In the development of prediction models using e.g. temporal or geographically distinct cohorts, assessing the true external performance (predictive accuracy) of the model developed is apparently very important.
Typically, in prognostic biomarker studies discrimination is the key metric presented, often with a data-driven cut point (e.g. selecting the log-rank cut point that minimizes the p-value). In the rare cases where a true external validation cohort exists, only discrimination is tested in the validation set, and the cut point more often than not separates survival groups also in the validation sets. As often noted, this latter approach is flawed, and there is no mention of e.g. cut point re-calibration or calibration itself. Although studies employing this pipeline are often (rightly so) pointed out on e.g. Twitter due to their mistakes, there is a glaring lack of tips to help non-experts on the right track. Of course this partly stems from that there are no uniform solutions to these questions.
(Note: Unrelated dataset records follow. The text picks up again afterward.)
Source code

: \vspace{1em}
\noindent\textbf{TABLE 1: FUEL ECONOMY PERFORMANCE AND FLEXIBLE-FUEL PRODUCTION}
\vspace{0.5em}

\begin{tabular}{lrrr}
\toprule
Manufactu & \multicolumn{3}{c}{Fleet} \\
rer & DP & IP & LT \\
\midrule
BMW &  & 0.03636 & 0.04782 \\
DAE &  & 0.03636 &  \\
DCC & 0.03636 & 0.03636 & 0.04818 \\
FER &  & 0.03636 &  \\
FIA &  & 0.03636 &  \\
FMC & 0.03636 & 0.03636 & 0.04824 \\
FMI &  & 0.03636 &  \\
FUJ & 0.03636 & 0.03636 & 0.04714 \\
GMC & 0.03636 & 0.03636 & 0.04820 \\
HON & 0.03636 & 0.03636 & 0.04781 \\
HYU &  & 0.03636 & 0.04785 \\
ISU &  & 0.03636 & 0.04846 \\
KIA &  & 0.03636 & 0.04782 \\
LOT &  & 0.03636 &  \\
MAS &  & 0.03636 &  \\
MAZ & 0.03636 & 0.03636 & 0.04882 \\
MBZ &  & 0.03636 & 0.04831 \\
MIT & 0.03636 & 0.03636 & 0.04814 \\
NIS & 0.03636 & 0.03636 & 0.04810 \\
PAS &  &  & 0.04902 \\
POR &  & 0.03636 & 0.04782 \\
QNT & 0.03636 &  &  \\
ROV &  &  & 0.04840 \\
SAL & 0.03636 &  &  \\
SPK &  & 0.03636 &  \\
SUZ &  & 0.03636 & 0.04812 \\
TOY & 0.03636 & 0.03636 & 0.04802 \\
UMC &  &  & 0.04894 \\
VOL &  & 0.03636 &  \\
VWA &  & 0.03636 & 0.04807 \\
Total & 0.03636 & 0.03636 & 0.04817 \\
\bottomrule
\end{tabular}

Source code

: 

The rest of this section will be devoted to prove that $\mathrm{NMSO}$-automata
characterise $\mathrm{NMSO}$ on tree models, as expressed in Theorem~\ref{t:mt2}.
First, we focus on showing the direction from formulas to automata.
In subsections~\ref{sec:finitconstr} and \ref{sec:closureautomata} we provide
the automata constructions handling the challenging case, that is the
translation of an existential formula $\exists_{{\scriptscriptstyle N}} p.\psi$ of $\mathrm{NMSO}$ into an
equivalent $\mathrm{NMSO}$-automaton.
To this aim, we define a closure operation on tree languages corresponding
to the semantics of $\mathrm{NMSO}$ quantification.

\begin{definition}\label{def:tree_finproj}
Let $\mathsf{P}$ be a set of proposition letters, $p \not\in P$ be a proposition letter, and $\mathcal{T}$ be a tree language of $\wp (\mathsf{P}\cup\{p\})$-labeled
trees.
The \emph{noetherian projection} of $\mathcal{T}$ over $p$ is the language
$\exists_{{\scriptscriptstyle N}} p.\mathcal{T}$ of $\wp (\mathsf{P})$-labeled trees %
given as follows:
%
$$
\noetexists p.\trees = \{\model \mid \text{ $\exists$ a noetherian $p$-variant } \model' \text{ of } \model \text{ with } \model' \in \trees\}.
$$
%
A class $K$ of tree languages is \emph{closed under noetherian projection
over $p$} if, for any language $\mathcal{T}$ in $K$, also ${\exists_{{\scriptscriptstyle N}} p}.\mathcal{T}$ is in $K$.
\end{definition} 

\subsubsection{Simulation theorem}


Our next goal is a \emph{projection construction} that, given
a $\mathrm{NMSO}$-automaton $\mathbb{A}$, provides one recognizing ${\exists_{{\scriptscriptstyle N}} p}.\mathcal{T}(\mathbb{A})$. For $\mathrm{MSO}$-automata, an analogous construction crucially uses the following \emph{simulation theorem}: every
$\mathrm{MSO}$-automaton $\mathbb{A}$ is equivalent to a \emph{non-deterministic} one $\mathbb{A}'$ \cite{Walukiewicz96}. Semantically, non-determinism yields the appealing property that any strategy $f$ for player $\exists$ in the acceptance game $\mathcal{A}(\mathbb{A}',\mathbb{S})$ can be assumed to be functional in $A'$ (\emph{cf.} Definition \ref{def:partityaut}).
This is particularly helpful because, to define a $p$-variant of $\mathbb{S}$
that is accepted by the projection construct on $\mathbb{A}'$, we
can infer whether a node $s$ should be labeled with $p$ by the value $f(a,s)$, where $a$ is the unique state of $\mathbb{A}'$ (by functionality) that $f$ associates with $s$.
For (retrospective) biomarker development studies (let’s limit it to single-marker studies performed due to a previous discovery, with a pre-selection of clinical risk parameters, for simplicity) with time to event data, one will often want to “benchmark” the proposed marker against (more or less) established risk prediction models or sets of individual risk factors. In this sense, there is to my understanding no model “development” like in prediction model development studies, and I am therefore unsure whether assessing model calibration in an external cohort and presenting calibration plots makes sense in this setting. Perhaps I am wrong, and the distinction is merely subtle? My coworkers, who are less interested in statistics than I am, think it is overkill and feel it’s sufficient to present overlaying Kaplan-Meier curves using quartiles of the discovery cohort to categorize the validation cohort (Royston & Altman BMC 2013) (using only the single biomarker, not prognostic indexes).
I have thus far not found clear guidelines for this, other than Altman (or was it Steyerberg?) suggesting that also these kinds of studies probably should report on calibration (alongside discrimination measures). Other guidelines, such as REMARK (2012) does not mention calibration. Isn’t the absolute level of the marker at the individual participant’s level, either alone or in an additive model including e.g. a staging marker, relevant in prognostic biomarker studies? Is this left out at this stage due to e.g. problems with biomarker stability, differences in analytical platforms etc. and hence difficulties with external validation, or could this simply be solved by pooling the cohorts and performing resampling with cohort affiliation as a covariate? Or is calibration simply not being reported due to lack thereof, due to low sample sizes/few registered events/endpoints, residual (“geographical”) confounding?
Although this comes out more as a discussion than a question, I would love to get some input on this.